Amiga Power


Operation Wolf

Publisher: The Hit Squad
Machine: Amiga 500

 
Published in Amiga Power #1

Operation Wolf

This is ideal budget fare really. A famous name (one of the most famous, in fact) limited gameplay but, it has to be said, lots of action. This is the original olive drab shooting gallery game, with oodles of enemy soldiers, tanks, jeeps, helicopters and the like leaping up or zooming out in front of you, and only your quick reactions saving you from being sent back to the title screen in an inglorious amount of time.
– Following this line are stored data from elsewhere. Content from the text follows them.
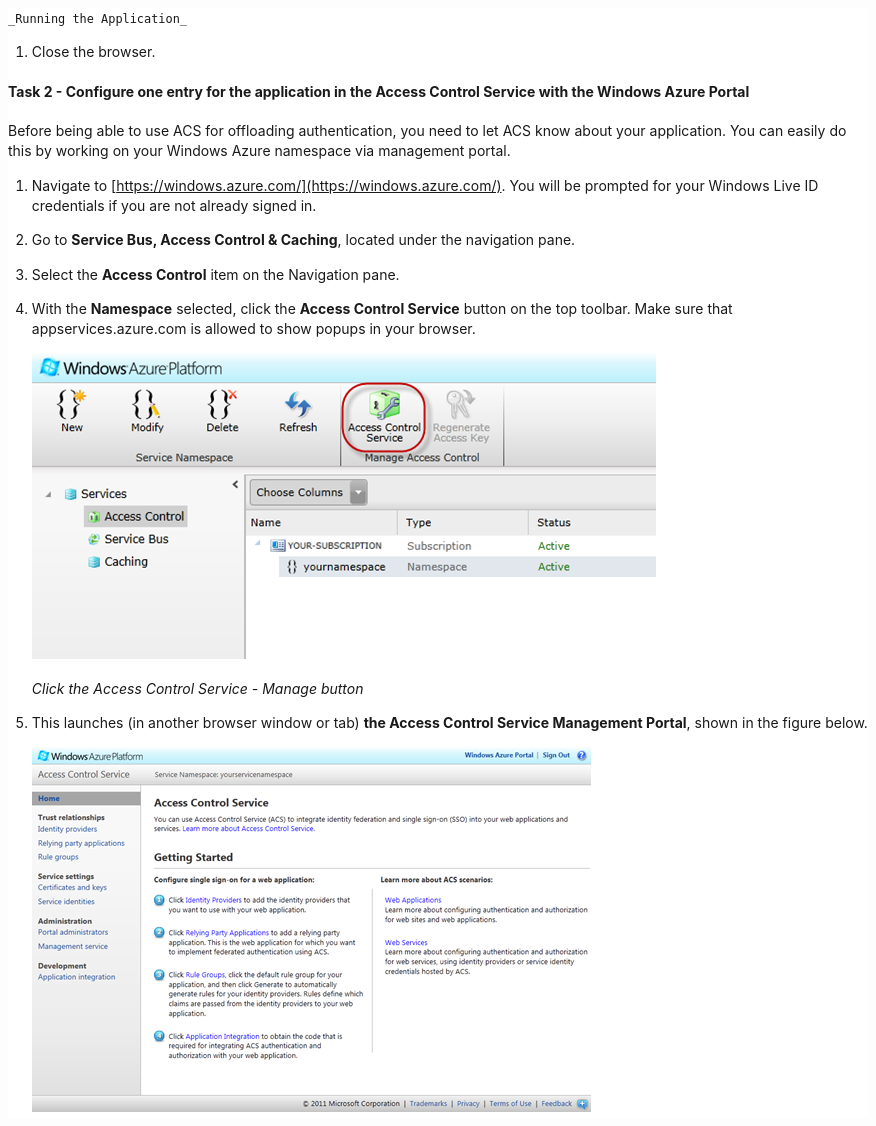 	_Running the Application_

1. Close the browser.

 
#### Task 2 - Configure one entry for the application in the Access Control Service with the Windows Azure Portal ####

Before being able to use ACS for offloading authentication, you need to let ACS know about your application. You can easily do this by working on your Windows Azure namespace via management portal.

1. Navigate to [https://windows.azure.com/](https://windows.azure.com/). You will be prompted for your Windows Live ID credentials if you are not already signed in. 

1. Go to **Service Bus, Access Control & Caching**, located under the navigation pane.

1. Select the **Access Control** item on the Navigation pane.

1. With the **Namespace** selected, click the **Access Control Service** button on the top toolbar. Make sure that appservices.azure.com is allowed to show popups in your browser. 

 	![Click the Access Control Service - Manage button](./images/Click-the-Access-Control-Service--Manage-button.png?raw=true "Click the Access Control Service - Manage button")
 
	_Click the Access Control Service - Manage button_

1. This launches (in another browser window or tab) **the Access Control Service Management Portal**, shown in the figure below. 

 	![Access Control Service Management Portal](./images/Access-Control-Service-Management-Portal.png?raw=true "Access Control Service Management Portal")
It's the game the term 'genocidal' could have been invented for - admittedly the odd nurse, pig and Vietnamese-like civilian crops up who may not be such a brilliantly good idea to aim at - but the basic gameplay is very much of the shoot-everything-in-sight variety.

In a historical context, Operation Wolf is mainly noteable for the fact that it used such big, arcade-like sprites and had so many on the screen at one time - it looks a bit scrappy today perhaps, but you have to admit it still works.

Operation Wolf

Sufficiently similar to the coin-op to do it justice, it's really marred only by a tedious amount of disk swapping - surely it wouldn't have been too much effort to squeeze it all onto one disk? At this price, it's a bit of a steal, and suddenly makes all similar rivals (Line Of Fire et al) still at 25 quid look stupidly overpriced.

We'd perhaps wait for the superior two-player sequel Operation Thunderbolt to make it onto budget, but there's no way you couldn't call this a good buy.

The Bottom Line

You know exactly what you're getting here and, within its limits, it doesn't really put a foot wrong.